(Data in this exercise begins)

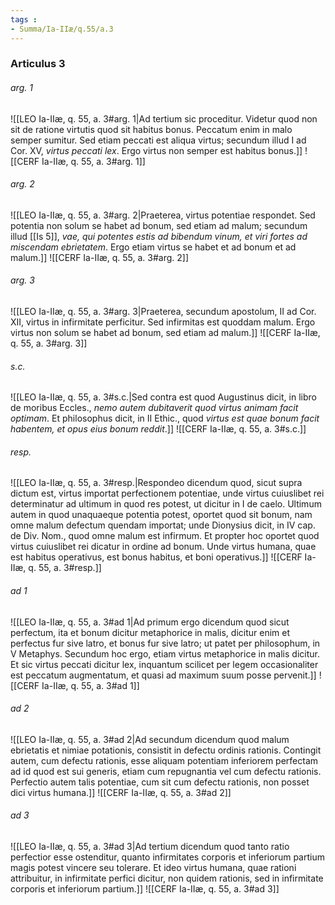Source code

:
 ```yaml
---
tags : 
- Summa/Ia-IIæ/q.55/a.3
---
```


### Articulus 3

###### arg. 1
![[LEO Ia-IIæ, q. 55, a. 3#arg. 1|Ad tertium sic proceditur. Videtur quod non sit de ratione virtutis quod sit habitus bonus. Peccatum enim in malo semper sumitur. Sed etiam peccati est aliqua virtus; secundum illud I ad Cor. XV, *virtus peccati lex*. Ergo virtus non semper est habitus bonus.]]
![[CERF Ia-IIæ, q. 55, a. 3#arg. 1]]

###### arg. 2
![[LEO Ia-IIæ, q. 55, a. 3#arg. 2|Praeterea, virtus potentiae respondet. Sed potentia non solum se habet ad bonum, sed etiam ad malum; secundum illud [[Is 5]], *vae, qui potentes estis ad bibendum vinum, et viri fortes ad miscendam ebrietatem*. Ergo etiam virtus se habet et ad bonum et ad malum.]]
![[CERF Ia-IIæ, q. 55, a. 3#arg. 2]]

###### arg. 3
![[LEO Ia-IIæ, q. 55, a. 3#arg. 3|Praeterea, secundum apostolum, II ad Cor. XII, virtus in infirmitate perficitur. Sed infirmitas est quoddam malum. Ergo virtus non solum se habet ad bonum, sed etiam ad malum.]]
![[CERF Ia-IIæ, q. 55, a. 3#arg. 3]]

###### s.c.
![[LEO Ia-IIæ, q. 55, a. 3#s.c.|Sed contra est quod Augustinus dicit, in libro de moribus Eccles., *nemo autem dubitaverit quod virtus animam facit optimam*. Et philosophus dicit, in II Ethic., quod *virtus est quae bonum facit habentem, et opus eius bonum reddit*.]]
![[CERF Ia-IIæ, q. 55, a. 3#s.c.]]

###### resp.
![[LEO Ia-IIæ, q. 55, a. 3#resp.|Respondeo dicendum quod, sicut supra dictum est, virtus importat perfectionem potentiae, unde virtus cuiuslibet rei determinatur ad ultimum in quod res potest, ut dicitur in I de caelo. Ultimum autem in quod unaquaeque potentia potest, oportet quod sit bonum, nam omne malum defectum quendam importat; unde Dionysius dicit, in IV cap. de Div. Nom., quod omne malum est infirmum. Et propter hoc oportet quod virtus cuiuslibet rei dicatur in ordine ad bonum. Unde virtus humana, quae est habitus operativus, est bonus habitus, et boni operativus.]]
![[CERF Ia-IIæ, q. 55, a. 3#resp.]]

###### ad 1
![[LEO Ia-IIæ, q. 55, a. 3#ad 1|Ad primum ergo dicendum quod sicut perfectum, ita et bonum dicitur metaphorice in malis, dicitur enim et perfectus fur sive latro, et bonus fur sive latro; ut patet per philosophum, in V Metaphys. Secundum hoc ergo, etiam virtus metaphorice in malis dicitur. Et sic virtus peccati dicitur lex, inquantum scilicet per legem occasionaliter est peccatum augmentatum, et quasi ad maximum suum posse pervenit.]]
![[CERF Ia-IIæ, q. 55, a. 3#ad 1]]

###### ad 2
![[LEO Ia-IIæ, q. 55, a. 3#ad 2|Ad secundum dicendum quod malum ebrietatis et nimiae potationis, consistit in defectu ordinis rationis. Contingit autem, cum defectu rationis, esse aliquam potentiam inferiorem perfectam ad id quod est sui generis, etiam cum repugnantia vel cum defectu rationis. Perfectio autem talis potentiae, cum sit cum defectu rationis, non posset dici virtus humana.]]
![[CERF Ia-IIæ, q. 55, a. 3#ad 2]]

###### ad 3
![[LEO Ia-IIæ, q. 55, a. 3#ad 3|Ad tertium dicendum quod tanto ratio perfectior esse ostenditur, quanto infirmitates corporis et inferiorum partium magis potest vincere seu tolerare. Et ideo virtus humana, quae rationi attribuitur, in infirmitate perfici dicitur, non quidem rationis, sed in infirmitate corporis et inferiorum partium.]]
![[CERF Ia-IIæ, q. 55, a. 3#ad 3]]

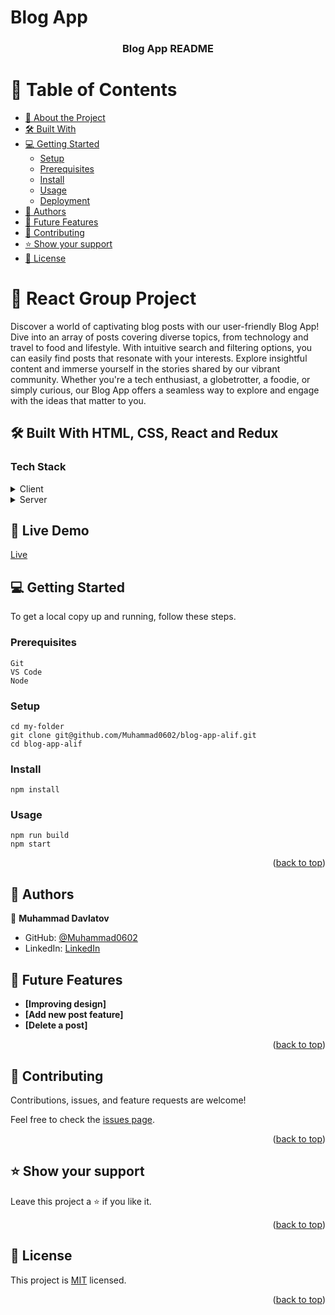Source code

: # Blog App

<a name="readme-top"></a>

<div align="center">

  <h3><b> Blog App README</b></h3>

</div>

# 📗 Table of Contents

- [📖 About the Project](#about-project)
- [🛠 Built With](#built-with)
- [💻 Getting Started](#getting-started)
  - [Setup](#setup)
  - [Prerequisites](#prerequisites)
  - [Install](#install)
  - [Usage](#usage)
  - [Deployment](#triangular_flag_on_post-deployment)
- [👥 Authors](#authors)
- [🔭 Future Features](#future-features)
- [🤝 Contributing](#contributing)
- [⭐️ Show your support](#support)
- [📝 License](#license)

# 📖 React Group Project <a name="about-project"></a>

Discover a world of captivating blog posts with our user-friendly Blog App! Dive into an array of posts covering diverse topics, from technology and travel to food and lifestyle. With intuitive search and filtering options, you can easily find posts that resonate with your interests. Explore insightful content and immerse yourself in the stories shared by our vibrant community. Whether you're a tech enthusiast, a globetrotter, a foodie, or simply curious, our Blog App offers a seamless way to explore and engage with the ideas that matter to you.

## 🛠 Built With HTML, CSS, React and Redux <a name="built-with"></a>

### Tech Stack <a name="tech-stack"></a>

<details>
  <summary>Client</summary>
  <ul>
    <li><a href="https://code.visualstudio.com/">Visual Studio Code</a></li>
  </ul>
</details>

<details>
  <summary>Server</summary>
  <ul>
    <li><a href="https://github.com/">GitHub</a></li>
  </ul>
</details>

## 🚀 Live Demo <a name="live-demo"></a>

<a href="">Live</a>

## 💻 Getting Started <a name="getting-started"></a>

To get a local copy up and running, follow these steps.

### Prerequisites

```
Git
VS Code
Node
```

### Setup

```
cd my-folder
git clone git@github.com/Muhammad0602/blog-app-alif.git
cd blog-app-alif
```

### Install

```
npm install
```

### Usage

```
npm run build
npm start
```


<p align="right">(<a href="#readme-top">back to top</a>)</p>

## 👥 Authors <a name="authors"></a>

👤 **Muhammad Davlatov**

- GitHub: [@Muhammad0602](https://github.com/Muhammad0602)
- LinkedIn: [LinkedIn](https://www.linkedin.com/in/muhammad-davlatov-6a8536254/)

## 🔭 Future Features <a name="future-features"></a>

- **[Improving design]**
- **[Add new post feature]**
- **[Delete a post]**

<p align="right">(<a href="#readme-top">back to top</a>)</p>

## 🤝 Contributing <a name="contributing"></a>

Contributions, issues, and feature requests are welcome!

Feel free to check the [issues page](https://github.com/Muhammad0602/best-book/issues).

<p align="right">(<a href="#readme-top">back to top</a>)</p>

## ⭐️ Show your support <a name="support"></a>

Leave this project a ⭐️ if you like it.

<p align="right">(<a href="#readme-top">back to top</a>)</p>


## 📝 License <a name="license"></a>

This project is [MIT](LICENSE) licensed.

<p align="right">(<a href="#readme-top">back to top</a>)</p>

(Data in this exercise ends)

Work to be completed: Across the data, count every line where the string "CERF" turns up, then write only that count.

Exercise response: 8